Itertools Recipe: N at a Time

The itertools docs has a ton of slick recipes for using the library to good effect. Some of the code is more useful than illustrative, so I wanted to use these notebooks to break down a few of the functions.

This is

# poor import style, but I want to copy-paste the code
# as-is from the docs

from itertools import *
import itertools

n_at_a_time()

Note: The docs call this function grouper() but I think this name is a bit clearer

def n_at_a_time(iterable, n, fillvalue=None):
    "Collect data into fixed-length chunks or blocks"
    # n_at_a_time('ABCDEFG', 3, 'x') --> ABC DEF Gxx"
    args = [iter(iterable)] * n
    return zip_longest(*args, fillvalue=fillvalue)

Demo

list(n_at_a_time('ABCDEFG', 3, 'x'))
[('A', 'B', 'C'), ('D', 'E', 'F'), ('G', 'x', 'x')]
list(n_at_a_time(range(10), 3))
[(0, 1, 2), (3, 4, 5), (6, 7, 8), (9, None, None)]
list(n_at_a_time('a'*15, 2, 'b'))
[('a', 'a'),
 ('a', 'a'),
 ('a', 'a'),
 ('a', 'a'),
 ('a', 'a'),
 ('a', 'a'),
 ('a', 'a'),
 ('a', 'b')]

Why this works

Okay, this one’s devilishly clever.

Same Object

Understanding what’s going on hinges on remembering that without using the itertools.tee() function, every time you use the assignment operator on an iterable you’re referencing the same object

For instance, say we’ve got a simple list of numbers.

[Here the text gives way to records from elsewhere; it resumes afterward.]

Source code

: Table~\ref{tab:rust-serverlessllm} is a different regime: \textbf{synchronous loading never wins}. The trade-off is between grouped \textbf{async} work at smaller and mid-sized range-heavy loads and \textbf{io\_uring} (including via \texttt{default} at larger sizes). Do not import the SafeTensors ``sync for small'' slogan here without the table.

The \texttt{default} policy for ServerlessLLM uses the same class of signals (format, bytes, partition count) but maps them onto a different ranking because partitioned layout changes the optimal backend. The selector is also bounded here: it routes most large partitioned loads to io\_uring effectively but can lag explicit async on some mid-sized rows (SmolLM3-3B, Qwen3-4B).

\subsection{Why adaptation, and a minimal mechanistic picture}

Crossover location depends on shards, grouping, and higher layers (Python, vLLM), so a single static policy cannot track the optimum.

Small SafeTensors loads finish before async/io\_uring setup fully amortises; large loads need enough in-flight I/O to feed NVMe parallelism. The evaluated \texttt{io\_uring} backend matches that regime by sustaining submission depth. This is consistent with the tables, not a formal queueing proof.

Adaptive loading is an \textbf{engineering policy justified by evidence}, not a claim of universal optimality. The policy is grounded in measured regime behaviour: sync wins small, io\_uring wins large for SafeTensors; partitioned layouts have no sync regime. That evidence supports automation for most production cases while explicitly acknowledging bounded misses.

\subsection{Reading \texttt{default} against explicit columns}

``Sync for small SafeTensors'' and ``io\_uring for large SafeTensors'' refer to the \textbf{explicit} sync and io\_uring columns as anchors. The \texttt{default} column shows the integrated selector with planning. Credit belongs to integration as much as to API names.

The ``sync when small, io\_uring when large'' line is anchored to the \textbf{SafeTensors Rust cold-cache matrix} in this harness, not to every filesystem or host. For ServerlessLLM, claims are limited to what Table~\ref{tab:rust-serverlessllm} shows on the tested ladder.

We turn this into a list_iterator and replicate it 4 times.

iterable = [1, 2, 3]

args = [iter(iterable)] * 4
args
[<list_iterator at 0x16a18bfcfd0>,
 <list_iterator at 0x16a18bfcfd0>,
 <list_iterator at 0x16a18bfcfd0>,
 <list_iterator at 0x16a18bfcfd0>]

It should be obvious looking at the memory location in the __repr__, but for clarity, we can check if each element of the list references the exact same object as the other

args[0] is args[1]
True
args[2] is args[3]
True

Clever use of zip_longest()

The real magic happens when we pass args into zip_longest() with the * operator.

Basically, this means “unpack and zip the first value of each of these 4 iterators… then the second… and so on””

But because each of these iterators reference the exact same iterator, and thereby the exact same reference point in our original iterable, unpacking 4 times to stuff into the zip_longest() function involves– you guessed it– 4 calls of next() to the underlying iterable.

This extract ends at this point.